• **Task instructions**:
What appears from the first line of the data below through the line containing "# To create superuser: admin@abc.com:Admin123", both included, should be copied exactly, and nothing else.

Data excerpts

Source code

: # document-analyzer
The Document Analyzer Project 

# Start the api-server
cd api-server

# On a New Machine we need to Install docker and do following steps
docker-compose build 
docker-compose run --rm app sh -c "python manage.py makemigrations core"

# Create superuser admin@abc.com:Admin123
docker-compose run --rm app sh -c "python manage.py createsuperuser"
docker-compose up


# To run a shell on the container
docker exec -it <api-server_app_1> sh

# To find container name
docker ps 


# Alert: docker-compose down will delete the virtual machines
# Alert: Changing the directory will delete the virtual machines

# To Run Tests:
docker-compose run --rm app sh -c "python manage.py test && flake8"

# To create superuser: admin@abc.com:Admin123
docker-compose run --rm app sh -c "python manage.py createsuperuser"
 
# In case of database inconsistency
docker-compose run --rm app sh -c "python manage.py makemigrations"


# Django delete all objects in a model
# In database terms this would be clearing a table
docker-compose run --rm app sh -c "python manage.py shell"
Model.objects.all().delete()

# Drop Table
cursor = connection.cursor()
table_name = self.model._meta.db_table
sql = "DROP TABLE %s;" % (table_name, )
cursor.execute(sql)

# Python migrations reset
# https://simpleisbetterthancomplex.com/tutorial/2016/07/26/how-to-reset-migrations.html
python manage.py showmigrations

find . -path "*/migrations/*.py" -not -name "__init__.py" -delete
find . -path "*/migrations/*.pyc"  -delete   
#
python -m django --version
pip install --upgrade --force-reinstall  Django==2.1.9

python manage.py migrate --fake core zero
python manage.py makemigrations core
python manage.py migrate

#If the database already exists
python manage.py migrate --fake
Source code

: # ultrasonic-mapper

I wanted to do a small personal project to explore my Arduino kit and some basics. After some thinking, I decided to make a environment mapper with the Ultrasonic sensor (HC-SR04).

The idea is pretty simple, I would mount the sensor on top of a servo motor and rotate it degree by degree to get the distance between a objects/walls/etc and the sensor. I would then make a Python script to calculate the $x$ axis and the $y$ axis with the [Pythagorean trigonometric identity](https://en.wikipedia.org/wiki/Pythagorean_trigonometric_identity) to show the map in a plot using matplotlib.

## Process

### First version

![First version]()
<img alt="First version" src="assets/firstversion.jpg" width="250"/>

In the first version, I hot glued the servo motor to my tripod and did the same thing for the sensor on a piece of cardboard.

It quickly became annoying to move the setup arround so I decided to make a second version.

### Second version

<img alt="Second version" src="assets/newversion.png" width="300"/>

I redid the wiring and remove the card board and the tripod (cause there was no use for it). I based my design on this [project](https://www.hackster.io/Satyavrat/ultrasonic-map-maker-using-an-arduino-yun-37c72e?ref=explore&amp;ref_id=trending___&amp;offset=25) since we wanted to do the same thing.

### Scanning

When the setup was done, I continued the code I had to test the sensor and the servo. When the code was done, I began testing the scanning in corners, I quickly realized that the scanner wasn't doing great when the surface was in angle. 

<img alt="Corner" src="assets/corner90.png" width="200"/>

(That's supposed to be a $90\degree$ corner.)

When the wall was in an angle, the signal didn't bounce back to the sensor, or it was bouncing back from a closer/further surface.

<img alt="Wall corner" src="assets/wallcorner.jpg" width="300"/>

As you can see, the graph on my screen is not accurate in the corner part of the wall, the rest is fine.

• **Response area**:
Source code

: # document-analyzer
The Document Analyzer Project 

# Start the api-server
cd api-server

# On a New Machine we need to Install docker and do following steps
docker-compose build 
docker-compose run --rm app sh -c "python manage.py makemigrations core"

# Create superuser admin@abc.com:Admin123
docker-compose run --rm app sh -c "python manage.py createsuperuser"
docker-compose up


# To run a shell on the container
docker exec -it <api-server_app_1> sh

# To find container name
docker ps 


# Alert: docker-compose down will delete the virtual machines
# Alert: Changing the directory will delete the virtual machines

# To Run Tests:
docker-compose run --rm app sh -c "python manage.py test && flake8"

# To create superuser: admin@abc.com:Admin123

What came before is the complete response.